Re: [xml-dev] defining correctness for an XML transformation

I haven't read all the thread so apologies if I am re-making some point, or saying something dumb that has been pointed out.

Three quick points.

1. If your schema is recursive, then the problem of determining whether it is always correct is NP, isn't it? Infinite number of inputs. Which, if so, probably needs to limit or condition our expectations or approaches.

2. Obviously people use Schematron to validate pre and post conditions, including co-constraints between input and output all the time. it is a common use.

(Where Schematron is lacking is that it does not have a built in mechanism to force completeness: obviously it can report if there are unexplained elements that no rule in a pattern catches, but it cannot enforce eg if there is an element found that is caught by no pattern... though you can make another pattern for that. )

What becomes useful (unless every element name is only used once per document instance) is for the transformation to generate some tracing data; so that e.g. for each output element we know which element ID or xpath of the input document(s) generated it. That gets rid of many logical errors: the issue is rarely "does this input value appear in the output" but rather "does this input value appear in the output because it actually came from that input?"

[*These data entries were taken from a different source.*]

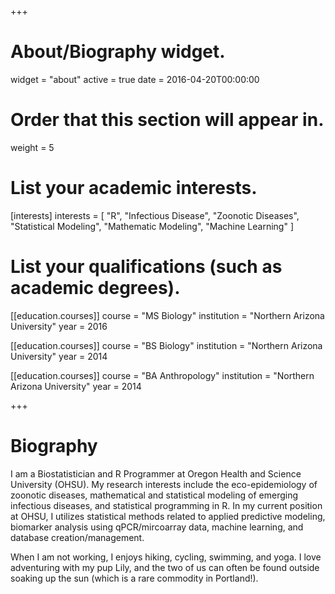 +++
# About/Biography widget.
widget = "about"
active = true
date = 2016-04-20T00:00:00

# Order that this section will appear in.
weight = 5

# List your academic interests.
[interests]
  interests = [
   "R",
    "Infectious Disease",
    "Zoonotic Diseases",
    "Statistical Modeling",
    "Mathematic Modeling",
    "Machine Learning"
  ]

# List your qualifications (such as academic degrees).
[[education.courses]]
  course = "MS Biology"
  institution = "Northern Arizona University"
  year = 2016

[[education.courses]]
  course = "BS Biology"
  institution = "Northern Arizona University"
  year = 2014

[[education.courses]]
  course = "BA Anthropology"
  institution = "Northern Arizona University"
  year = 2014
 
+++

# Biography

I am a Biostatistician and R Programmer at Oregon Health and Science University (OHSU). My research interests include the eco-epidemiology of zoonotic diseases, mathematical and statistical modeling of emerging infectious diseases, and statistical programming in R. In my current position at OHSU, I utilizes statistical methods related to applied predictive modeling, biomarker analysis using qPCR/mircoarray data, machine learning, and database creation/management. 

When I am not working, I enjoys hiking, cycling, swimming, and yoga. I love adventuring with my pup Lily, and the two of us can often be found outside soaking up the sun (which is a rare commodity in Portland!). 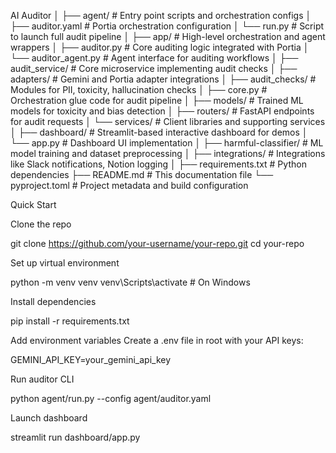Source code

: AI Auditor
│
├── agent/                   # Entry point scripts and orchestration configs
│   ├── auditor.yaml         # Portia orchestration configuration
│   └── run.py               # Script to launch full audit pipeline
│
├── app/                     # High-level orchestration and agent wrappers
│   ├── auditor.py           # Core auditing logic integrated with Portia
│   └── auditor_agent.py     # Agent interface for auditing workflows
│
├── audit_service/           # Core microservice implementing audit checks
│   ├── adapters/            # Gemini and Portia adapter integrations
│   ├── audit_checks/        # Modules for PII, toxicity, hallucination checks
│   ├── core.py              # Orchestration glue code for audit pipeline
│   ├── models/              # Trained ML models for toxicity and bias detection
│   ├── routers/             # FastAPI endpoints for audit requests
│   └── services/            # Client libraries and supporting services
│
├── dashboard/               # Streamlit-based interactive dashboard for demos
│   └── app.py               # Dashboard UI implementation
│
├── harmful-classifier/      # ML model training and dataset preprocessing
│
├── integrations/            # Integrations like Slack notifications, Notion logging
│
├── requirements.txt         # Python dependencies
├── README.md                # This documentation file
└── pyproject.toml           # Project metadata and build configuration


   Quick Start

Clone the repo

git clone https://github.com/your-username/your-repo.git
cd your-repo


Set up virtual environment

python -m venv venv
venv\Scripts\activate  # On Windows


Install dependencies

pip install -r requirements.txt


Add environment variables
Create a .env file in root with your API keys:

GEMINI_API_KEY=your_gemini_api_key


Run auditor CLI

python agent/run.py --config agent/auditor.yaml


Launch dashboard

streamlit run dashboard/app.py 
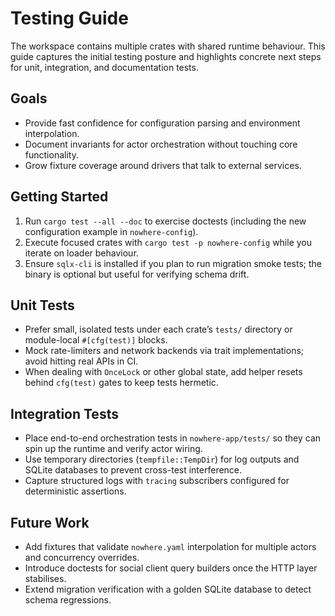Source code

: # Testing Guide

The workspace contains multiple crates with shared runtime behaviour. This guide captures the initial testing posture and highlights concrete next steps for unit, integration, and documentation tests.

## Goals

- Provide fast confidence for configuration parsing and environment interpolation.
- Document invariants for actor orchestration without touching core functionality.
- Grow fixture coverage around drivers that talk to external services.

## Getting Started

1. Run `cargo test --all --doc` to exercise doctests (including the new configuration example in `nowhere-config`).
2. Execute focused crates with `cargo test -p nowhere-config` while you iterate on loader behaviour.
3. Ensure `sqlx-cli` is installed if you plan to run migration smoke tests; the binary is optional but useful for verifying schema drift.

## Unit Tests

- Prefer small, isolated tests under each crate’s `tests/` directory or module-local `#[cfg(test)]` blocks.
- Mock rate-limiters and network backends via trait implementations; avoid hitting real APIs in CI.
- When dealing with `OnceLock` or other global state, add helper resets behind `cfg(test)` gates to keep tests hermetic.

## Integration Tests

- Place end-to-end orchestration tests in `nowhere-app/tests/` so they can spin up the runtime and verify actor wiring.
- Use temporary directories (`tempfile::TempDir`) for log outputs and SQLite databases to prevent cross-test interference.
- Capture structured logs with `tracing` subscribers configured for deterministic assertions.

## Future Work

- Add fixtures that validate `nowhere.yaml` interpolation for multiple actors and concurrency overrides.
- Introduce doctests for social client query builders once the HTTP layer stabilises.
- Extend migration verification with a golden SQLite database to detect schema regressions.
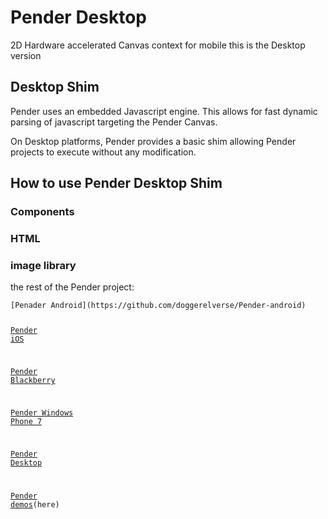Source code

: <h1>Pender Desktop</h1>
<p>2D Hardware accelerated Canvas context for mobile
this is the Desktop version</p>
<h2>Desktop Shim</h2>
<p>Pender uses an embedded Javascript engine. This allows for fast dynamic parsing of javascript targeting the Pender Canvas. </p>
<p>On Desktop platforms, Pender provides a basic shim allowing Pender projects to execute without any modification.</p>
<h2>How to use Pender Desktop Shim</h2>
<h3>Components</h3>
<h3>HTML</h3>
<h3>image library</h3>
<p>the rest of the Pender project:</p>
<pre><code>[Penader Android](https://github.com/doggerelverse/Pender-android)

[Pender iOS](https://github.com/doggerelverse/Pender-ios)

[Pender Blackberry](https://github.com/doggerelverse/Pender-blackberry)

[Pender Windows Phone 7](https://github.com/doggerelverse/Pender-wp7)

[Pender Desktop](https://github.com/doggerelverse/Pender-desktop)

[Pender demos](https://github.com/doggerelverse/Pender-demos)(here)
</code></pre>
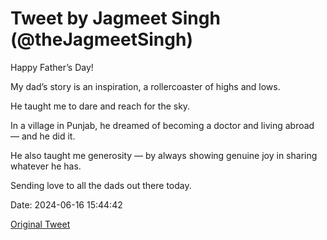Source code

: # Tweet by Jagmeet Singh (@theJagmeetSingh)

Happy Father’s Day!

My dad’s story is an inspiration, a rollercoaster of highs and lows.

He taught me to dare and reach for the sky.

In a village in Punjab, he dreamed of becoming a doctor and living abroad — and he did it.

He also taught me generosity — by always showing genuine joy in sharing whatever he has.

Sending love to all the dads out there today.

Date: 2024-06-16 15:44:42

[Original Tweet](https://x.com/theJagmeetSingh/status/1802366702958915797)
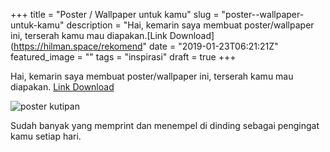 +++
title = "Poster / Wallpaper untuk kamu"
slug = "poster--wallpaper-untuk-kamu"
description = "Hai, kemarin saya membuat poster/wallpaper ini, terserah kamu mau diapakan.[Link Download](https://hilman.space/rekomend"
date = "2019-01-23T06:21:21Z"
featured_image = ""
tags = "inspirasi"
draft = true
+++ 
 
Hai, kemarin saya membuat poster/wallpaper ini, terserah kamu mau diapakan.
[Link Download](https://hilman.space/rekomendasi/poster/)

![poster kutipan](https://i.ibb.co/H7dQSSv/poster.jpg "poster kutipan")

Sudah banyak yang memprint dan menempel di dinding sebagai pengingat kamu setiap hari.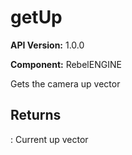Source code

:# getUp

**API Version:** 1.0.0

**Component:** RebelENGINE

Gets the camera up vector

## Returns

: Current up vector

3. The problem might be considered as a category error: we do not actually want to validate the Inputs and outputs, we want to validate the XSLT. I came up with an approach for a bank years ago where I converted an XSLT into just the possible element branches it could generate. This then could be stitched in with other similar data from subsequent stages in the pipeline, so that the result was an abstract document (on a spreadsheet) that showed for each input what elements could appear in the final output. This helped them feel on top of the pipeline, to reason about flaws and behaviour, without needing XSLT expertise.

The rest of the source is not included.